**EXERCISE OBJECTIVE**
Find every line in the records below that holds the word "tests", and copy each one.

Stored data
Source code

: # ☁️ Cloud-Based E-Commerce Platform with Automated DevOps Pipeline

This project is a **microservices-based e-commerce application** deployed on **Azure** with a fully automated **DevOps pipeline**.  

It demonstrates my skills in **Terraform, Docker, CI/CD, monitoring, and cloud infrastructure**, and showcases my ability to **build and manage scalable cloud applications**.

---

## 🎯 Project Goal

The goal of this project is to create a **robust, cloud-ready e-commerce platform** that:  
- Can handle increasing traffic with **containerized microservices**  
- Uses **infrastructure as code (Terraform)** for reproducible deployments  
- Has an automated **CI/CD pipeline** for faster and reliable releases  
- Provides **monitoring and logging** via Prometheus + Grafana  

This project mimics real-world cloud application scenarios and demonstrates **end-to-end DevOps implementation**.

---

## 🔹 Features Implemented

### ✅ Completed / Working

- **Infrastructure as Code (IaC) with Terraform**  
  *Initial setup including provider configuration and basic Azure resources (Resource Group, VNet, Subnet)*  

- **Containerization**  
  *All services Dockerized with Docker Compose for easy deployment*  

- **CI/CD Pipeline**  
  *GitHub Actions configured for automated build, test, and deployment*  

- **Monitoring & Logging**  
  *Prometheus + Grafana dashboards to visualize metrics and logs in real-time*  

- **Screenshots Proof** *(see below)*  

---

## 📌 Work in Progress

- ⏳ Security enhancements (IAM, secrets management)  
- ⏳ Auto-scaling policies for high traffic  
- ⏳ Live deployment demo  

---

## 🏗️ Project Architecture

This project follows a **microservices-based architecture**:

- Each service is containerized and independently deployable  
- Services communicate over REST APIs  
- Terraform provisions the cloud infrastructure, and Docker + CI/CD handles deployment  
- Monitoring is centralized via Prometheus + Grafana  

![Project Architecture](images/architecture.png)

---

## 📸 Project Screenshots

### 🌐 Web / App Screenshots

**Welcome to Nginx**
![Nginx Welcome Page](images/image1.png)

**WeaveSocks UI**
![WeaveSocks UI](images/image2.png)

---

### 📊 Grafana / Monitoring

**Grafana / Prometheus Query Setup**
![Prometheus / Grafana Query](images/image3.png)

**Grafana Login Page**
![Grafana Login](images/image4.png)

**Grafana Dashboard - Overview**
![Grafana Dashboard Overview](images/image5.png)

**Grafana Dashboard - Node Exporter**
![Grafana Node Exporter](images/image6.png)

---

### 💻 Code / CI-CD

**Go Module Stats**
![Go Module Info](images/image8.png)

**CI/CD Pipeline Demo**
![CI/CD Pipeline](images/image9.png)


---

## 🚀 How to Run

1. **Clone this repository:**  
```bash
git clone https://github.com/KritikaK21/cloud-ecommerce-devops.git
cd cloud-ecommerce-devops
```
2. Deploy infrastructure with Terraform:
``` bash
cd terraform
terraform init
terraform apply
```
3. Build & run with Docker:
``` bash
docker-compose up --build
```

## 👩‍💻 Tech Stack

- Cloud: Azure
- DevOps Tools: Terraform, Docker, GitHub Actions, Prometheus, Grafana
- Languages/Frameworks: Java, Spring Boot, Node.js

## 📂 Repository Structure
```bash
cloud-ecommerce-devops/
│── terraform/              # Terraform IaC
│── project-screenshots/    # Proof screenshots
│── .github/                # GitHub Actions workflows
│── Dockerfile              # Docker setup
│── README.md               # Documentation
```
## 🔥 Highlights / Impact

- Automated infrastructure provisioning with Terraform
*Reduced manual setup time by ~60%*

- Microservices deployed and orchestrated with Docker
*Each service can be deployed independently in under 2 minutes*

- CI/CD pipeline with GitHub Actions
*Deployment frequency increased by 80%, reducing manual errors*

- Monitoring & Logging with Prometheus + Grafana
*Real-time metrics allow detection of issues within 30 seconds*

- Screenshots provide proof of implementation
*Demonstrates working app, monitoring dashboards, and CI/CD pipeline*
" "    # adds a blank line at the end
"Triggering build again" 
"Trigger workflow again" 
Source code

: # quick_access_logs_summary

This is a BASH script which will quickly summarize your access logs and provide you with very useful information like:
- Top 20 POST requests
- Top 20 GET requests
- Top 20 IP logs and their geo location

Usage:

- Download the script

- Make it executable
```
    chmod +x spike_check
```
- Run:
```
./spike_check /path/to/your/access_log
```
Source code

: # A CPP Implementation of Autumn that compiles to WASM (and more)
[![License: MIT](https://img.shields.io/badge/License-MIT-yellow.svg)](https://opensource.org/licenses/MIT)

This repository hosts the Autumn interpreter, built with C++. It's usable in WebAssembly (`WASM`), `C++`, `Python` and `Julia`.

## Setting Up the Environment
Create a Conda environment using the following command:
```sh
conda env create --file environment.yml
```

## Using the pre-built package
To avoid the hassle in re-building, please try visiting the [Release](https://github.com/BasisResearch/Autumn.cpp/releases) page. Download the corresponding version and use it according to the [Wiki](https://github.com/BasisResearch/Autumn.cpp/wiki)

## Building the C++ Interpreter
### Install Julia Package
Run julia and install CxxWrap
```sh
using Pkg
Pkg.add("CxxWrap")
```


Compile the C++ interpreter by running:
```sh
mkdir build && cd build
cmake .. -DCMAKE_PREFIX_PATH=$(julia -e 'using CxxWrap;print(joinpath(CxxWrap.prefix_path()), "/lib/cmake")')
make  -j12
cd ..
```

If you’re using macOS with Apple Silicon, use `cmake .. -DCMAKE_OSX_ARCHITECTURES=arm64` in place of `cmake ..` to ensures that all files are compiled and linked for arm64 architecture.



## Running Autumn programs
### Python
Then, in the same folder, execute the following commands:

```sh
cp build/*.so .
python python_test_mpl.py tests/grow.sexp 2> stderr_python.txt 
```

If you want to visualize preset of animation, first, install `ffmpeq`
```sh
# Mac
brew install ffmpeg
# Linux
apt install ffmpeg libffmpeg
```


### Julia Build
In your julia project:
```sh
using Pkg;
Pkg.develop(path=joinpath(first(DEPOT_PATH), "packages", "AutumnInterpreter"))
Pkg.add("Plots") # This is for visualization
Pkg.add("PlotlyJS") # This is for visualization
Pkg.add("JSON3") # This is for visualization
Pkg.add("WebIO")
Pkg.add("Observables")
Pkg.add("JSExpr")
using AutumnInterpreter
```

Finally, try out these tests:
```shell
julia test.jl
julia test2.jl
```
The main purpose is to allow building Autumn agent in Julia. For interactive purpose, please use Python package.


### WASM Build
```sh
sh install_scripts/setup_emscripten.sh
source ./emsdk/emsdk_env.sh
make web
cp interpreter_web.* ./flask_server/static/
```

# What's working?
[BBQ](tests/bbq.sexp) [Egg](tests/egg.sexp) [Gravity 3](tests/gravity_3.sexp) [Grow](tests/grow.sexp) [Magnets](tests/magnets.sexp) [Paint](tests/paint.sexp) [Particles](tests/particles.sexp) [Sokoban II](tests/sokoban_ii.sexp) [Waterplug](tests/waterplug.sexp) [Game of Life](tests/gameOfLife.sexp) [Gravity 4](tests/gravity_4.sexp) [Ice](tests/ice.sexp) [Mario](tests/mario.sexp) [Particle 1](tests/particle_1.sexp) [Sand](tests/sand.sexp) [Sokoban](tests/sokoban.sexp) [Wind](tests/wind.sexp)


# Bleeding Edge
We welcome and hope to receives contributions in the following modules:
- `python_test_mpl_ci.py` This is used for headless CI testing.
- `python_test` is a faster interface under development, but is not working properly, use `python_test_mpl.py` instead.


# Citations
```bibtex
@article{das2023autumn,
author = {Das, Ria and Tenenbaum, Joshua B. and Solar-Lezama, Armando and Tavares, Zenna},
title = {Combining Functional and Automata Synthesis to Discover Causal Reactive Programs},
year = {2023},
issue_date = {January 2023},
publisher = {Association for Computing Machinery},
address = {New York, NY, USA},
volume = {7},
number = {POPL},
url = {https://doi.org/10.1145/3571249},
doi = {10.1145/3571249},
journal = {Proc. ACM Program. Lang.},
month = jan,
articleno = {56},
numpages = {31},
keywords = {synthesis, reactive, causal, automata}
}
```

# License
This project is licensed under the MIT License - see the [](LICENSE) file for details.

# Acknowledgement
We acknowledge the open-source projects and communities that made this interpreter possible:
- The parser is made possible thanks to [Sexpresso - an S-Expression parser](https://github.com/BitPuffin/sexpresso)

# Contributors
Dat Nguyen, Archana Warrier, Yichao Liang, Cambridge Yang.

**SOLUTION TO THIS PROBLEM**
python python_test_mpl.py tests/grow.sexp 2> stderr_python.txt 
Finally, try out these tests:
[BBQ](tests/bbq.sexp) [Egg](tests/egg.sexp) [Gravity 3](tests/gravity_3.sexp) [Grow](tests/grow.sexp) [Magnets](tests/magnets.sexp) [Paint](tests/paint.sexp) [Particles](tests/particles.sexp) [Sokoban II](tests/sokoban_ii.sexp) [Waterplug](tests/waterplug.sexp) [Game of Life](tests/gameOfLife.sexp) [Gravity 4](tests/gravity_4.sexp) [Ice](tests/ice.sexp) [Mario](tests/mario.sexp) [Particle 1](tests/particle_1.sexp) [Sand](tests/sand.sexp) [Sokoban](tests/sokoban.sexp) [Wind](tests/wind.sexp)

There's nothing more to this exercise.